Run on Sentences
I used to have problems writing as a kid because I didn't comprehend the function of punctuation. I remember my third-grade teacher instructing the class that a comma goes wherever you breathe and a period is the end of a thought. Easy. I started writing my story, I read every sentence out loud, reading as fast as I possibly could, red in the face and gulping for air, I was determined to fit in every single detail. It was perfection until I got my grade back. Red marks etched into the paper, where had I gone wrong? I did everything she told me to. I put commas where I needed to breathe and periods when I was done with a thought. I just never needed to breath and my thoughts never ended.
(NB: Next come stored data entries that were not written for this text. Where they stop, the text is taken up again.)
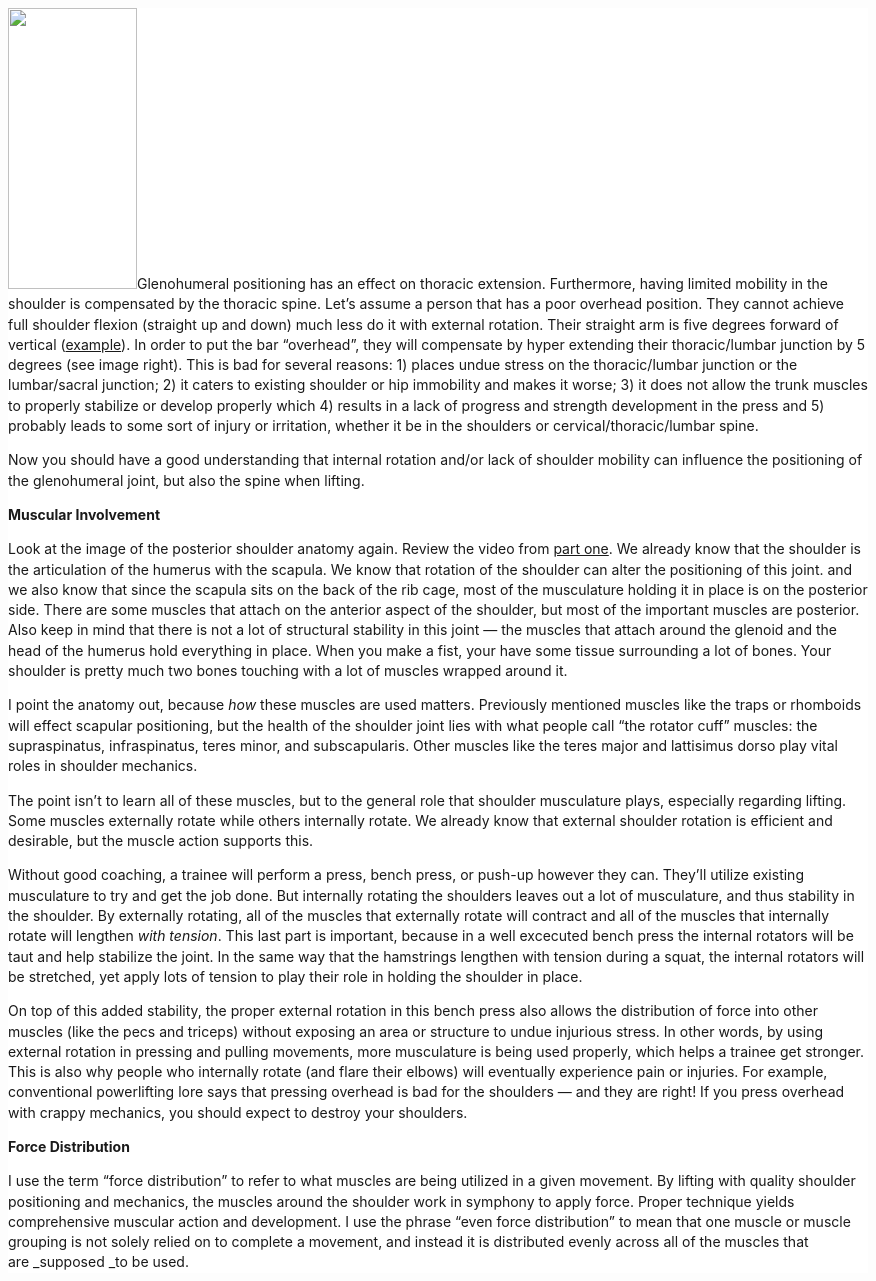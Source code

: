 [<img data-attachment-id="8128" data-permalink="/blog/2012/11/shoulder-health-part-2/5516805022_fa7bac26b8/" data-orig-file="/2012/11/5516805022_fa7bac26b8.jpg" data-orig-size="129,281" data-comments-opened="1" data-image-meta="{&quot;aperture&quot;:&quot;0&quot;,&quot;credit&quot;:&quot;&quot;,&quot;camera&quot;:&quot;&quot;,&quot;caption&quot;:&quot;&quot;,&quot;created_timestamp&quot;:&quot;0&quot;,&quot;copyright&quot;:&quot;&quot;,&quot;focal_length&quot;:&quot;0&quot;,&quot;iso&quot;:&quot;0&quot;,&quot;shutter_speed&quot;:&quot;0&quot;,&quot;title&quot;:&quot;&quot;}" data-image-title="5516805022_fa7bac26b8" data-image-description="" data-medium-file="/2012/11/5516805022_fa7bac26b8-91x200.jpg" data-large-file="/2012/11/5516805022_fa7bac26b8.jpg" class="alignright size-full wp-image-8128" title="5516805022_fa7bac26b8" src="/2012/11/5516805022_fa7bac26b8.jpg" alt="" width="129" height="281" />][1]Glenohumeral positioning has an effect on thoracic extension. Furthermore, having limited mobility in the shoulder is compensated by the thoracic spine. Let&#8217;s assume a person that has a poor overhead position. They cannot achieve full shoulder flexion (straight up and down) much less do it with external rotation. Their straight arm is five degrees forward of vertical (<a href="http://www.rainiercrossfit.com/.a/6a00d8341d2d0353ef0168e5546e52970c-400wi" target="_blank">example</a>). In order to put the bar &#8220;overhead&#8221;, they will compensate by hyper extending their thoracic/lumbar junction by 5 degrees (see image right). This is bad for several reasons: 1) places undue stress on the thoracic/lumbar junction or the lumbar/sacral junction; 2) it caters to existing shoulder or hip immobility and makes it worse; 3) it does not allow the trunk muscles to properly stabilize or develop properly which 4) results in a lack of progress and strength development in the press and 5) probably leads to some sort of injury or irritation, whether it be in the shoulders or cervical/thoracic/lumbar spine.

Now you should have a good understanding that internal rotation and/or lack of shoulder mobility can influence the positioning of the glenohumeral joint, but also the spine when lifting.

**Muscular Involvement**

Look at the image of the posterior shoulder anatomy again. Review the video from <a href="/blog/2012/11/shoulder-health-part-1/" target="_blank">part one</a>. We already know that the shoulder is the articulation of the humerus with the scapula. We know that rotation of the shoulder can alter the positioning of this joint. and we also know that since the scapula sits on the back of the rib cage, most of the musculature holding it in place is on the posterior side. There are some muscles that attach on the anterior aspect of the shoulder, but most of the important muscles are posterior. Also keep in mind that there is not a lot of structural stability in this joint &#8212; the muscles that attach around the glenoid and the head of the humerus hold everything in place. When you make a fist, your have some tissue surrounding a lot of bones. Your shoulder is pretty much two bones touching with a lot of muscles wrapped around it.

I point the anatomy out, because _how_ these muscles are used matters. Previously mentioned muscles like the traps or rhomboids will effect scapular positioning, but the health of the shoulder joint lies with what people call &#8220;the rotator cuff&#8221; muscles: the supraspinatus, infraspinatus, teres minor, and subscapularis. Other muscles like the teres major and lattisimus dorso play vital roles in shoulder mechanics.

The point isn&#8217;t to learn all of these muscles, but to the general role that shoulder musculature plays, especially regarding lifting. Some muscles externally rotate while others internally rotate. We already know that external shoulder rotation is efficient and desirable, but the muscle action supports this.

Without good coaching, a trainee will perform a press, bench press, or push-up however they can. They&#8217;ll utilize existing musculature to try and get the job done. But internally rotating the shoulders leaves out a lot of musculature, and thus stability in the shoulder. By externally rotating, all of the muscles that externally rotate will contract and all of the muscles that internally rotate will lengthen _with tension_. This last part is important, because in a well excecuted bench press the internal rotators will be taut and help stabilize the joint. In the same way that the hamstrings lengthen with tension during a squat, the internal rotators will be stretched, yet apply lots of tension to play their role in holding the shoulder in place.

On top of this added stability, the proper external rotation in this bench press also allows the distribution of force into other muscles (like the pecs and triceps) without exposing an area or structure to undue injurious stress. In other words, by using external rotation in pressing and pulling movements, more musculature is being used properly, which helps a trainee get stronger. This is also why people who internally rotate (and flare their elbows) will eventually experience pain or injuries. For example, conventional powerlifting lore says that pressing overhead is bad for the shoulders &#8212; and they are right! If you press overhead with crappy mechanics, you should expect to destroy your shoulders.

**Force Distribution**

I use the term &#8220;force distribution&#8221; to refer to what muscles are being utilized in a given movement. By lifting with quality shoulder positioning and mechanics, the muscles around the shoulder work in symphony to apply force. Proper technique yields comprehensive muscular action and development. I use the phrase &#8220;even force distribution&#8221; to mean that one muscle or muscle grouping is not solely relied on to complete a movement, and instead it is distributed evenly across all of the muscles that are _supposed _to be used.


 [1]: /2012/11/5516805022_fa7bac26b8.jpg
The teacher didn't think that was a good enough excuse and told me all my sentences were run-ons.
I got the hang of periods and commas, but I still think of my third-grade teacher's advice occasionally. End a thought with a period. How do you ‘end’ a thought? Thoughts aren't linear, they don't stand alone, every thought I've ever thought is connected and based on the thought before it. It's impossible to break them up. My brain is a jumbled arrangement of fluid thoughts that spur other thoughts into motion, a chain reaction of seemingly random events that work as an infinite network of cause and effect.
When I allow myself to let loose and really start thinking it feels like my brain is going through time warps, dimensions of things that I can't follow. My head will start pulsing and my throat feels like its straining for air but my lungs have stopped working, anticipation floods my body and the world is ending, buildings are crashing down, walls are tumbling in on themselves and I wish I could just put a period at the end of it. But thoughts aren't third-grade English class, thoughts cant be contained with a period. Thoughts are run on sentences, compound sentences, comma splices, and sentence sprawls.
Thoughts don't follow grammar rules, they make the rules.